▸ DATASET ENTRIES:

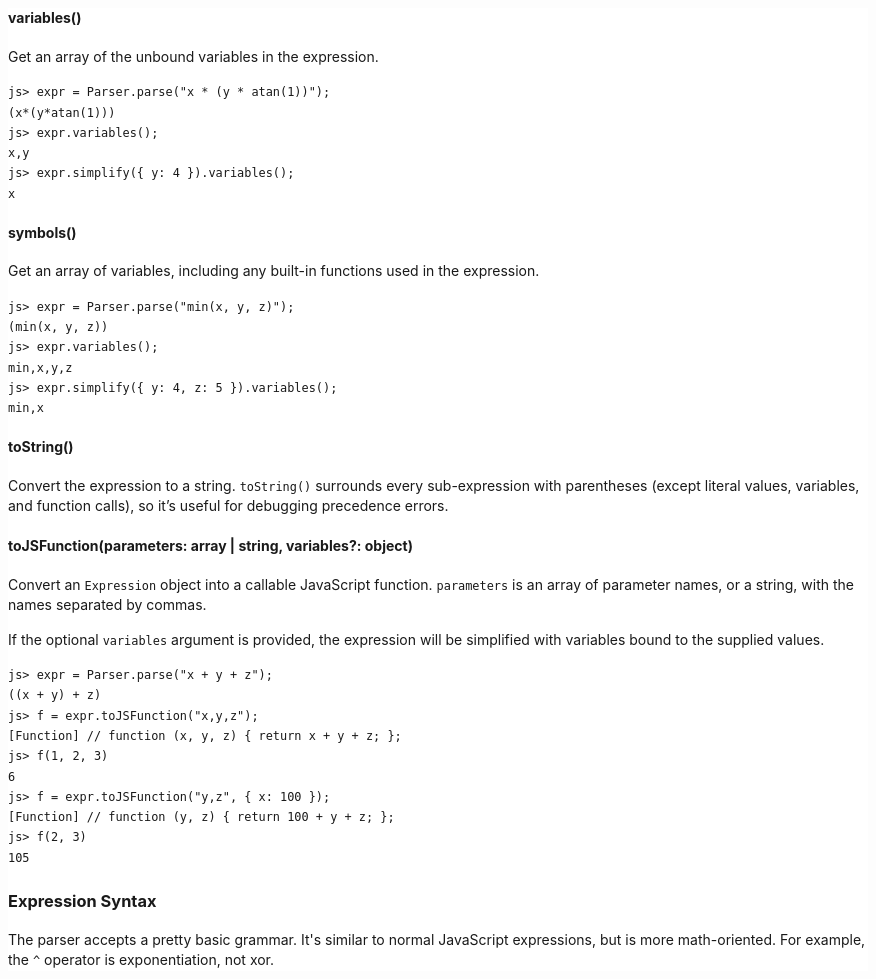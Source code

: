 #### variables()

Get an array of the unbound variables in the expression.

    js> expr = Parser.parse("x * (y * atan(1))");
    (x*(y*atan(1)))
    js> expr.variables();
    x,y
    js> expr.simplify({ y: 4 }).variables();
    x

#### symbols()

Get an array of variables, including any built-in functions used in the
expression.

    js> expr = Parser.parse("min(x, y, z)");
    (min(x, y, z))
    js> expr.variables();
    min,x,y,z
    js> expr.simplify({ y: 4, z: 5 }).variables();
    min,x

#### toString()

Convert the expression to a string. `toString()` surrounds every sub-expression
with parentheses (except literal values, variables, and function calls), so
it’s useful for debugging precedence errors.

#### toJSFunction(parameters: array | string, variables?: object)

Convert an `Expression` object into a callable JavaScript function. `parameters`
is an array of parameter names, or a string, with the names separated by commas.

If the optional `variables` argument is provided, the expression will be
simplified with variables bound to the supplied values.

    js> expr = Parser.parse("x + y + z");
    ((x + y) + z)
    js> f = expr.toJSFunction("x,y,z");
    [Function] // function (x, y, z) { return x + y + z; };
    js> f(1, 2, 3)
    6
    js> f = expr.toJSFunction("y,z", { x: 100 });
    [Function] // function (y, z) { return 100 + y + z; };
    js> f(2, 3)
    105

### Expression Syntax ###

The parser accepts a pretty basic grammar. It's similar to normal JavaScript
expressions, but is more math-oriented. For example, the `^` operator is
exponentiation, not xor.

...

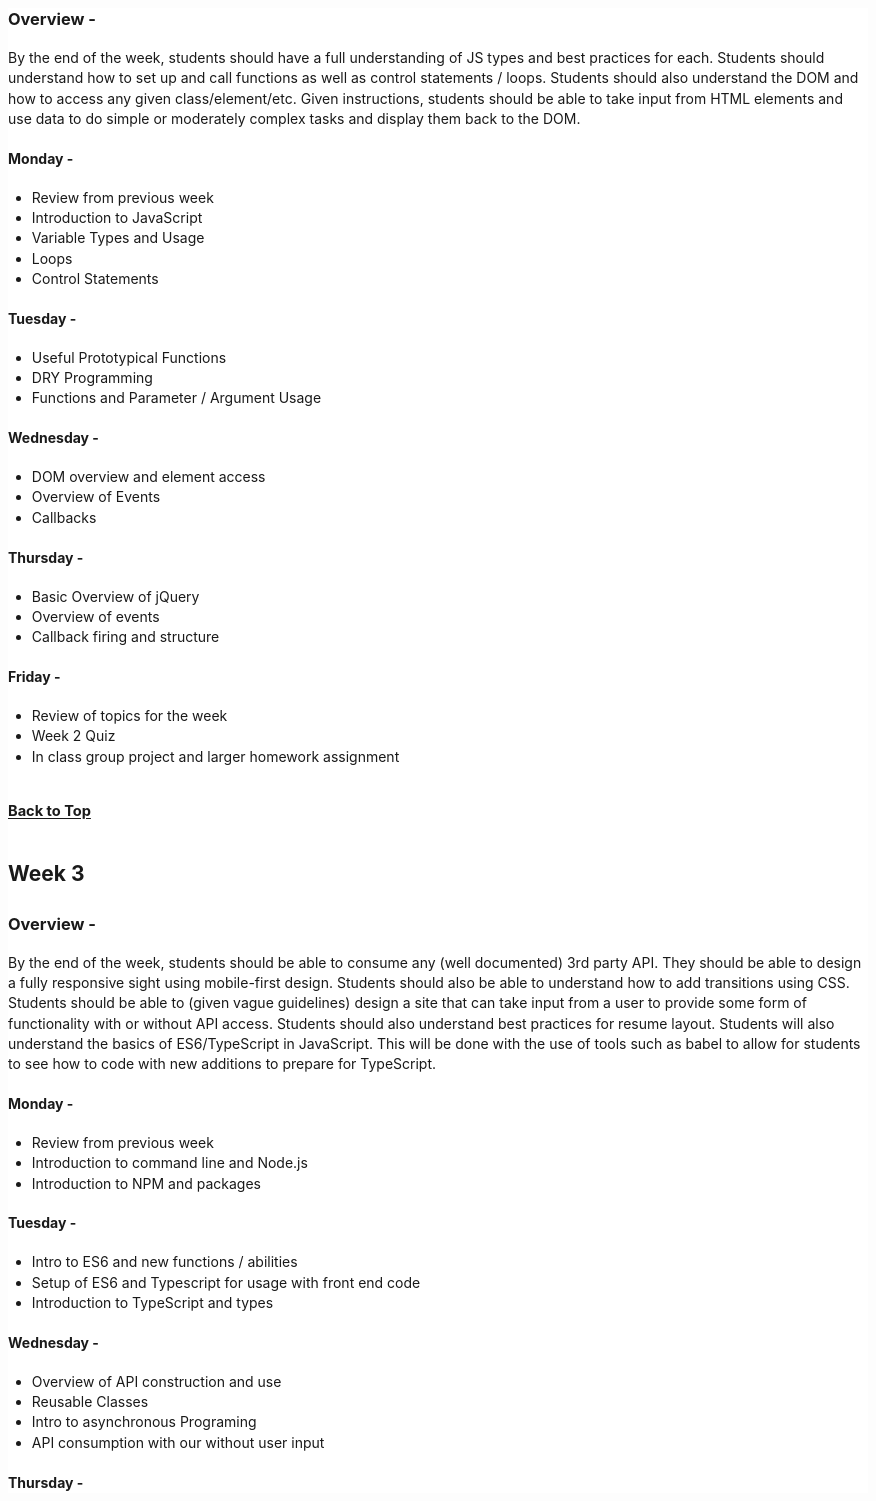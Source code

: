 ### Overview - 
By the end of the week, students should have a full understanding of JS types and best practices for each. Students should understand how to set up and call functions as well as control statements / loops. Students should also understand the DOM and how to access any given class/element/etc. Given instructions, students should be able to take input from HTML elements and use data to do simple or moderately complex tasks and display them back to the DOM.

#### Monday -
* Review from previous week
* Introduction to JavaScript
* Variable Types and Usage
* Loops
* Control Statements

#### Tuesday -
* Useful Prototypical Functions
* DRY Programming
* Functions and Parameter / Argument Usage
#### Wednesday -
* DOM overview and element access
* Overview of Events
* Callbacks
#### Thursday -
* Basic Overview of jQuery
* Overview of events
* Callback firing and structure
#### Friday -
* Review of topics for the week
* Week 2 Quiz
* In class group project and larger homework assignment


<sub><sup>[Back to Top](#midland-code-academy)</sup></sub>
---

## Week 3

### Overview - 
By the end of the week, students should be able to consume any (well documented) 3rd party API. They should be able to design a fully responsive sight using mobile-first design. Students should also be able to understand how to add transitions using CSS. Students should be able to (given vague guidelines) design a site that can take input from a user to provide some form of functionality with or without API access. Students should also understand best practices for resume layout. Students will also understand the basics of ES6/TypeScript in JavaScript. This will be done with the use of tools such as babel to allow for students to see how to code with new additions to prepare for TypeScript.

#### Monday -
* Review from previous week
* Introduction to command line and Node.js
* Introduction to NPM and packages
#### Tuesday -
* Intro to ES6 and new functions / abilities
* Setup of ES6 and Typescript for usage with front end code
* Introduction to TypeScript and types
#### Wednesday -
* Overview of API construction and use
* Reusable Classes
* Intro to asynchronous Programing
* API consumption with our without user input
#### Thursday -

▸ WORK TO BE COMPLETED: Among the lines of the records above, count those containing the word "atan", then give the number by itself.

▸ RESULT BELOW: 2